But now the two have brokered a deal to combine their respective strengths into a single vehicle platform.
The deal, struck between Google’s parent company, Alphabet, and Fiat Chrysler, will see 100 Chrysler Pacifica Hybrid minivans equipped with Google’s sensors, computers, and software to enable autonomous driving.
The move marks the first collaboration between Google and an automaker, with Google having previously bought pilot vehicles for the program off the showroom floor from various manufacturers, or demonstrating the technology in its own custom-built platform (below).

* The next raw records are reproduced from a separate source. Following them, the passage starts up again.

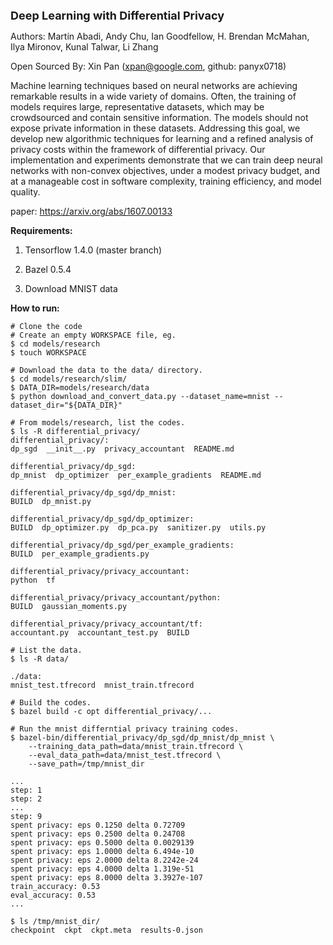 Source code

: <font size=4><b>Deep Learning with Differential Privacy</b></font>

Authors:
Martín Abadi, Andy Chu, Ian Goodfellow, H. Brendan McMahan, Ilya Mironov, Kunal Talwar, Li Zhang

Open Sourced By: Xin Pan (xpan@google.com, github: panyx0718)


<Introduction>

Machine learning techniques based on neural networks are achieving remarkable
results in a wide variety of domains. Often, the training of models requires
large, representative datasets, which may be crowdsourced and contain sensitive
information. The models should not expose private information in these datasets.
Addressing this goal, we develop new algorithmic techniques for learning and a
refined analysis of privacy costs within the framework of differential privacy.
Our implementation and experiments demonstrate that we can train deep neural
networks with non-convex objectives, under a modest privacy budget, and at a
manageable cost in software complexity, training efficiency, and model quality.

paper: https://arxiv.org/abs/1607.00133


<b>Requirements:</b>

1. Tensorflow 1.4.0 (master branch)

2. Bazel 0.5.4

3. Download MNIST data

<b>How to run:</b>

```shell
# Clone the code
# Create an empty WORKSPACE file, eg.
$ cd models/research
$ touch WORKSPACE

# Download the data to the data/ directory.
$ cd models/research/slim/
$ DATA_DIR=models/research/data
$ python download_and_convert_data.py --dataset_name=mnist --dataset_dir="${DATA_DIR}"

# From models/research, list the codes.
$ ls -R differential_privacy/
differential_privacy/:
dp_sgd  __init__.py  privacy_accountant  README.md

differential_privacy/dp_sgd:
dp_mnist  dp_optimizer  per_example_gradients  README.md

differential_privacy/dp_sgd/dp_mnist:
BUILD  dp_mnist.py

differential_privacy/dp_sgd/dp_optimizer:
BUILD  dp_optimizer.py  dp_pca.py  sanitizer.py  utils.py

differential_privacy/dp_sgd/per_example_gradients:
BUILD  per_example_gradients.py

differential_privacy/privacy_accountant:
python  tf

differential_privacy/privacy_accountant/python:
BUILD  gaussian_moments.py

differential_privacy/privacy_accountant/tf:
accountant.py  accountant_test.py  BUILD

# List the data.
$ ls -R data/

./data:
mnist_test.tfrecord  mnist_train.tfrecord

# Build the codes.
$ bazel build -c opt differential_privacy/...

# Run the mnist differntial privacy training codes.
$ bazel-bin/differential_privacy/dp_sgd/dp_mnist/dp_mnist \
    --training_data_path=data/mnist_train.tfrecord \
    --eval_data_path=data/mnist_test.tfrecord \
    --save_path=/tmp/mnist_dir

...
step: 1
step: 2
...
step: 9
spent privacy: eps 0.1250 delta 0.72709
spent privacy: eps 0.2500 delta 0.24708
spent privacy: eps 0.5000 delta 0.0029139
spent privacy: eps 1.0000 delta 6.494e-10
spent privacy: eps 2.0000 delta 8.2242e-24
spent privacy: eps 4.0000 delta 1.319e-51
spent privacy: eps 8.0000 delta 3.3927e-107
train_accuracy: 0.53
eval_accuracy: 0.53
...

$ ls /tmp/mnist_dir/
checkpoint  ckpt  ckpt.meta  results-0.json
```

The addition of 100 Pacifica vans will effectively double Google’s self-driving fleet, with the first of the new vehicles expected to be ready before the end of this year.
“In the coming months, our team will collaborate closely with FCA engineers,” Google said in a prepared statement.
“This experience will help both teams better understand how to create a fully self-driving car that can take you from A to B with the touch of a button.”
While the vehicle’s will be engineered and built by Chrysler, the self-driving system’s will be engineered by Google, and installed into the vehicles by Fiat Chrysler’s engineering team.
The Google-Chrysler vans will undertake trial runs and Google’s private test track in California before being trialled in real-life situations in Phoenix, Arizona; Austin, Texas; Mountain View, California and Kirkland, Washington.
Until this point, Fiat Chrysler has been seen to be off the pace in its development of autonomous technologies. However, with FCA CEO, Sergio Marchionne offering to partner with other firms - carmakers, or tech firms - the new agreement puts Fiat Chrysler back in the autonomous race.
“The experience both companies gain will be fundamental to delivering automotive technology solutions,” Mr Marchionne said.
The vehicles will be built at the same factory in Ontario as the regular Pacifica, with modifications conducted offline.